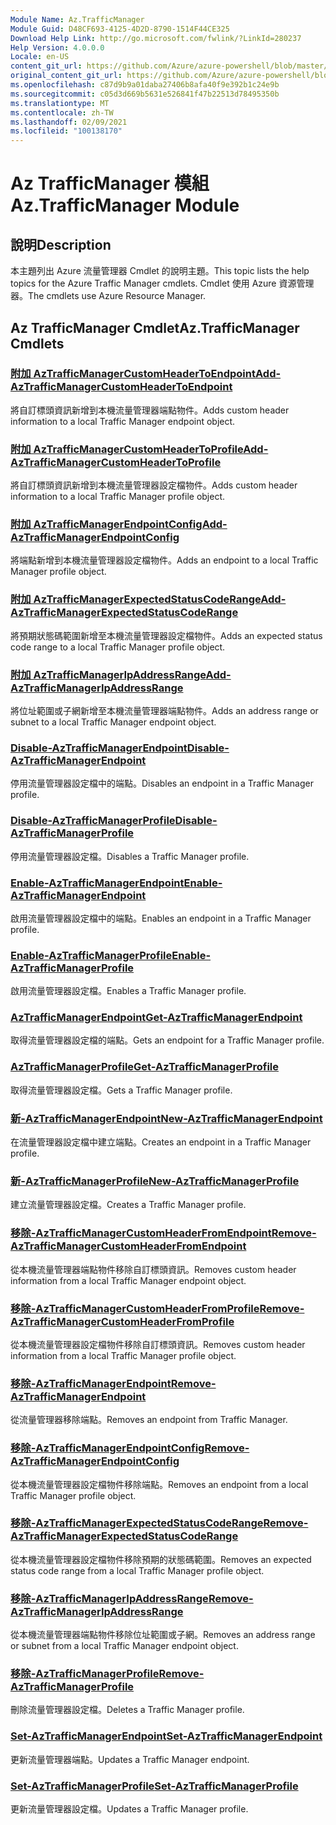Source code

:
 ```yaml
---
Module Name: Az.TrafficManager
Module Guid: D48CF693-4125-4D2D-8790-1514F44CE325
Download Help Link: http://go.microsoft.com/fwlink/?LinkId=280237
Help Version: 4.0.0.0
Locale: en-US
content_git_url: https://github.com/Azure/azure-powershell/blob/master/src/TrafficManager/TrafficManager/help/Az.TrafficManager.md
original_content_git_url: https://github.com/Azure/azure-powershell/blob/master/src/TrafficManager/TrafficManager/help/Az.TrafficManager.md
ms.openlocfilehash: c87d9b9a01daba27406b8afa40f9e392b1c24e9b
ms.sourcegitcommit: c05d3d669b5631e526841f47b22513d78495350b
ms.translationtype: MT
ms.contentlocale: zh-TW
ms.lasthandoff: 02/09/2021
ms.locfileid: "100138170"
---
```

# <span data-ttu-id="87bff-101">Az TrafficManager 模組</span><span class="sxs-lookup"><span data-stu-id="87bff-101">Az.TrafficManager Module</span></span>
## <span data-ttu-id="87bff-102">說明</span><span class="sxs-lookup"><span data-stu-id="87bff-102">Description</span></span>
<span data-ttu-id="87bff-103">本主題列出 Azure 流量管理器 Cmdlet 的說明主題。</span><span class="sxs-lookup"><span data-stu-id="87bff-103">This topic lists the help topics for the Azure Traffic Manager cmdlets.</span></span> <span data-ttu-id="87bff-104">Cmdlet 使用 Azure 資源管理器。</span><span class="sxs-lookup"><span data-stu-id="87bff-104">The cmdlets use Azure Resource Manager.</span></span>

## <span data-ttu-id="87bff-105">Az TrafficManager Cmdlet</span><span class="sxs-lookup"><span data-stu-id="87bff-105">Az.TrafficManager Cmdlets</span></span>
### [<span data-ttu-id="87bff-106">附加 AzTrafficManagerCustomHeaderToEndpoint</span><span class="sxs-lookup"><span data-stu-id="87bff-106">Add-AzTrafficManagerCustomHeaderToEndpoint</span></span>](Add-AzTrafficManagerCustomHeaderToEndpoint.md)
<span data-ttu-id="87bff-107">將自訂標頭資訊新增到本機流量管理器端點物件。</span><span class="sxs-lookup"><span data-stu-id="87bff-107">Adds custom header information to a local Traffic Manager endpoint object.</span></span>

### [<span data-ttu-id="87bff-108">附加 AzTrafficManagerCustomHeaderToProfile</span><span class="sxs-lookup"><span data-stu-id="87bff-108">Add-AzTrafficManagerCustomHeaderToProfile</span></span>](Add-AzTrafficManagerCustomHeaderToProfile.md)
<span data-ttu-id="87bff-109">將自訂標頭資訊新增到本機流量管理器設定檔物件。</span><span class="sxs-lookup"><span data-stu-id="87bff-109">Adds custom header information to a local Traffic Manager profile object.</span></span>

### [<span data-ttu-id="87bff-110">附加 AzTrafficManagerEndpointConfig</span><span class="sxs-lookup"><span data-stu-id="87bff-110">Add-AzTrafficManagerEndpointConfig</span></span>](Add-AzTrafficManagerEndpointConfig.md)
<span data-ttu-id="87bff-111">將端點新增到本機流量管理器設定檔物件。</span><span class="sxs-lookup"><span data-stu-id="87bff-111">Adds an endpoint to a local Traffic Manager profile object.</span></span>

### [<span data-ttu-id="87bff-112">附加 AzTrafficManagerExpectedStatusCodeRange</span><span class="sxs-lookup"><span data-stu-id="87bff-112">Add-AzTrafficManagerExpectedStatusCodeRange</span></span>](Add-AzTrafficManagerExpectedStatusCodeRange.md)
<span data-ttu-id="87bff-113">將預期狀態碼範圍新增至本機流量管理器設定檔物件。</span><span class="sxs-lookup"><span data-stu-id="87bff-113">Adds an expected status code range to a local Traffic Manager profile object.</span></span>

### [<span data-ttu-id="87bff-114">附加 AzTrafficManagerIpAddressRange</span><span class="sxs-lookup"><span data-stu-id="87bff-114">Add-AzTrafficManagerIpAddressRange</span></span>](Add-AzTrafficManagerIpAddressRange.md)
<span data-ttu-id="87bff-115">將位址範圍或子網新增至本機流量管理器端點物件。</span><span class="sxs-lookup"><span data-stu-id="87bff-115">Adds an address range or subnet to a local Traffic Manager endpoint object.</span></span>

### [<span data-ttu-id="87bff-116">Disable-AzTrafficManagerEndpoint</span><span class="sxs-lookup"><span data-stu-id="87bff-116">Disable-AzTrafficManagerEndpoint</span></span>](Disable-AzTrafficManagerEndpoint.md)
<span data-ttu-id="87bff-117">停用流量管理器設定檔中的端點。</span><span class="sxs-lookup"><span data-stu-id="87bff-117">Disables an endpoint in a Traffic Manager profile.</span></span>

### [<span data-ttu-id="87bff-118">Disable-AzTrafficManagerProfile</span><span class="sxs-lookup"><span data-stu-id="87bff-118">Disable-AzTrafficManagerProfile</span></span>](Disable-AzTrafficManagerProfile.md)
<span data-ttu-id="87bff-119">停用流量管理器設定檔。</span><span class="sxs-lookup"><span data-stu-id="87bff-119">Disables a Traffic Manager profile.</span></span>

### [<span data-ttu-id="87bff-120">Enable-AzTrafficManagerEndpoint</span><span class="sxs-lookup"><span data-stu-id="87bff-120">Enable-AzTrafficManagerEndpoint</span></span>](Enable-AzTrafficManagerEndpoint.md)
<span data-ttu-id="87bff-121">啟用流量管理器設定檔中的端點。</span><span class="sxs-lookup"><span data-stu-id="87bff-121">Enables an endpoint in a Traffic Manager profile.</span></span>

### [<span data-ttu-id="87bff-122">Enable-AzTrafficManagerProfile</span><span class="sxs-lookup"><span data-stu-id="87bff-122">Enable-AzTrafficManagerProfile</span></span>](Enable-AzTrafficManagerProfile.md)
<span data-ttu-id="87bff-123">啟用流量管理器設定檔。</span><span class="sxs-lookup"><span data-stu-id="87bff-123">Enables a Traffic Manager profile.</span></span>

### [<span data-ttu-id="87bff-124">AzTrafficManagerEndpoint</span><span class="sxs-lookup"><span data-stu-id="87bff-124">Get-AzTrafficManagerEndpoint</span></span>](Get-AzTrafficManagerEndpoint.md)
<span data-ttu-id="87bff-125">取得流量管理器設定檔的端點。</span><span class="sxs-lookup"><span data-stu-id="87bff-125">Gets an endpoint for a Traffic Manager profile.</span></span>

### [<span data-ttu-id="87bff-126">AzTrafficManagerProfile</span><span class="sxs-lookup"><span data-stu-id="87bff-126">Get-AzTrafficManagerProfile</span></span>](Get-AzTrafficManagerProfile.md)
<span data-ttu-id="87bff-127">取得流量管理器設定檔。</span><span class="sxs-lookup"><span data-stu-id="87bff-127">Gets a Traffic Manager profile.</span></span>

### [<span data-ttu-id="87bff-128">新-AzTrafficManagerEndpoint</span><span class="sxs-lookup"><span data-stu-id="87bff-128">New-AzTrafficManagerEndpoint</span></span>](New-AzTrafficManagerEndpoint.md)
<span data-ttu-id="87bff-129">在流量管理器設定檔中建立端點。</span><span class="sxs-lookup"><span data-stu-id="87bff-129">Creates an endpoint in a Traffic Manager profile.</span></span>

### [<span data-ttu-id="87bff-130">新-AzTrafficManagerProfile</span><span class="sxs-lookup"><span data-stu-id="87bff-130">New-AzTrafficManagerProfile</span></span>](New-AzTrafficManagerProfile.md)
<span data-ttu-id="87bff-131">建立流量管理器設定檔。</span><span class="sxs-lookup"><span data-stu-id="87bff-131">Creates a Traffic Manager profile.</span></span>

### [<span data-ttu-id="87bff-132">移除-AzTrafficManagerCustomHeaderFromEndpoint</span><span class="sxs-lookup"><span data-stu-id="87bff-132">Remove-AzTrafficManagerCustomHeaderFromEndpoint</span></span>](Remove-AzTrafficManagerCustomHeaderFromEndpoint.md)
<span data-ttu-id="87bff-133">從本機流量管理器端點物件移除自訂標頭資訊。</span><span class="sxs-lookup"><span data-stu-id="87bff-133">Removes custom header information from a local Traffic Manager endpoint object.</span></span>

### [<span data-ttu-id="87bff-134">移除-AzTrafficManagerCustomHeaderFromProfile</span><span class="sxs-lookup"><span data-stu-id="87bff-134">Remove-AzTrafficManagerCustomHeaderFromProfile</span></span>](Remove-AzTrafficManagerCustomHeaderFromProfile.md)
<span data-ttu-id="87bff-135">從本機流量管理器設定檔物件移除自訂標頭資訊。</span><span class="sxs-lookup"><span data-stu-id="87bff-135">Removes custom header information from a local Traffic Manager profile object.</span></span>

### [<span data-ttu-id="87bff-136">移除-AzTrafficManagerEndpoint</span><span class="sxs-lookup"><span data-stu-id="87bff-136">Remove-AzTrafficManagerEndpoint</span></span>](Remove-AzTrafficManagerEndpoint.md)
<span data-ttu-id="87bff-137">從流量管理器移除端點。</span><span class="sxs-lookup"><span data-stu-id="87bff-137">Removes an endpoint from Traffic Manager.</span></span>

### [<span data-ttu-id="87bff-138">移除-AzTrafficManagerEndpointConfig</span><span class="sxs-lookup"><span data-stu-id="87bff-138">Remove-AzTrafficManagerEndpointConfig</span></span>](Remove-AzTrafficManagerEndpointConfig.md)
<span data-ttu-id="87bff-139">從本機流量管理器設定檔物件移除端點。</span><span class="sxs-lookup"><span data-stu-id="87bff-139">Removes an endpoint from a local Traffic Manager profile object.</span></span>

### [<span data-ttu-id="87bff-140">移除-AzTrafficManagerExpectedStatusCodeRange</span><span class="sxs-lookup"><span data-stu-id="87bff-140">Remove-AzTrafficManagerExpectedStatusCodeRange</span></span>](Remove-AzTrafficManagerExpectedStatusCodeRange.md)
<span data-ttu-id="87bff-141">從本機流量管理器設定檔物件移除預期的狀態碼範圍。</span><span class="sxs-lookup"><span data-stu-id="87bff-141">Removes an expected status code range from a local Traffic Manager profile object.</span></span>

### [<span data-ttu-id="87bff-142">移除-AzTrafficManagerIpAddressRange</span><span class="sxs-lookup"><span data-stu-id="87bff-142">Remove-AzTrafficManagerIpAddressRange</span></span>](Remove-AzTrafficManagerIpAddressRange.md)
<span data-ttu-id="87bff-143">從本機流量管理器端點物件移除位址範圍或子網。</span><span class="sxs-lookup"><span data-stu-id="87bff-143">Removes an address range or subnet from a local Traffic Manager endpoint object.</span></span>

### [<span data-ttu-id="87bff-144">移除-AzTrafficManagerProfile</span><span class="sxs-lookup"><span data-stu-id="87bff-144">Remove-AzTrafficManagerProfile</span></span>](Remove-AzTrafficManagerProfile.md)
<span data-ttu-id="87bff-145">刪除流量管理器設定檔。</span><span class="sxs-lookup"><span data-stu-id="87bff-145">Deletes a Traffic Manager profile.</span></span>

### [<span data-ttu-id="87bff-146">Set-AzTrafficManagerEndpoint</span><span class="sxs-lookup"><span data-stu-id="87bff-146">Set-AzTrafficManagerEndpoint</span></span>](Set-AzTrafficManagerEndpoint.md)
<span data-ttu-id="87bff-147">更新流量管理器端點。</span><span class="sxs-lookup"><span data-stu-id="87bff-147">Updates a Traffic Manager endpoint.</span></span>

### [<span data-ttu-id="87bff-148">Set-AzTrafficManagerProfile</span><span class="sxs-lookup"><span data-stu-id="87bff-148">Set-AzTrafficManagerProfile</span></span>](Set-AzTrafficManagerProfile.md)
<span data-ttu-id="87bff-149">更新流量管理器設定檔。</span><span class="sxs-lookup"><span data-stu-id="87bff-149">Updates a Traffic Manager profile.</span></span>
######
== EXERCISE ==
Would you copy out every line in the records that includes the string "powershell"?

== SOLUTION TO THIS PROBLEM ==
content_git_url: https://github.com/Azure/azure-powershell/blob/master/src/TrafficManager/TrafficManager/help/Az.TrafficManager.md
original_content_git_url: https://github.com/Azure/azure-powershell/blob/master/src/TrafficManager/TrafficManager/help/Az.TrafficManager.md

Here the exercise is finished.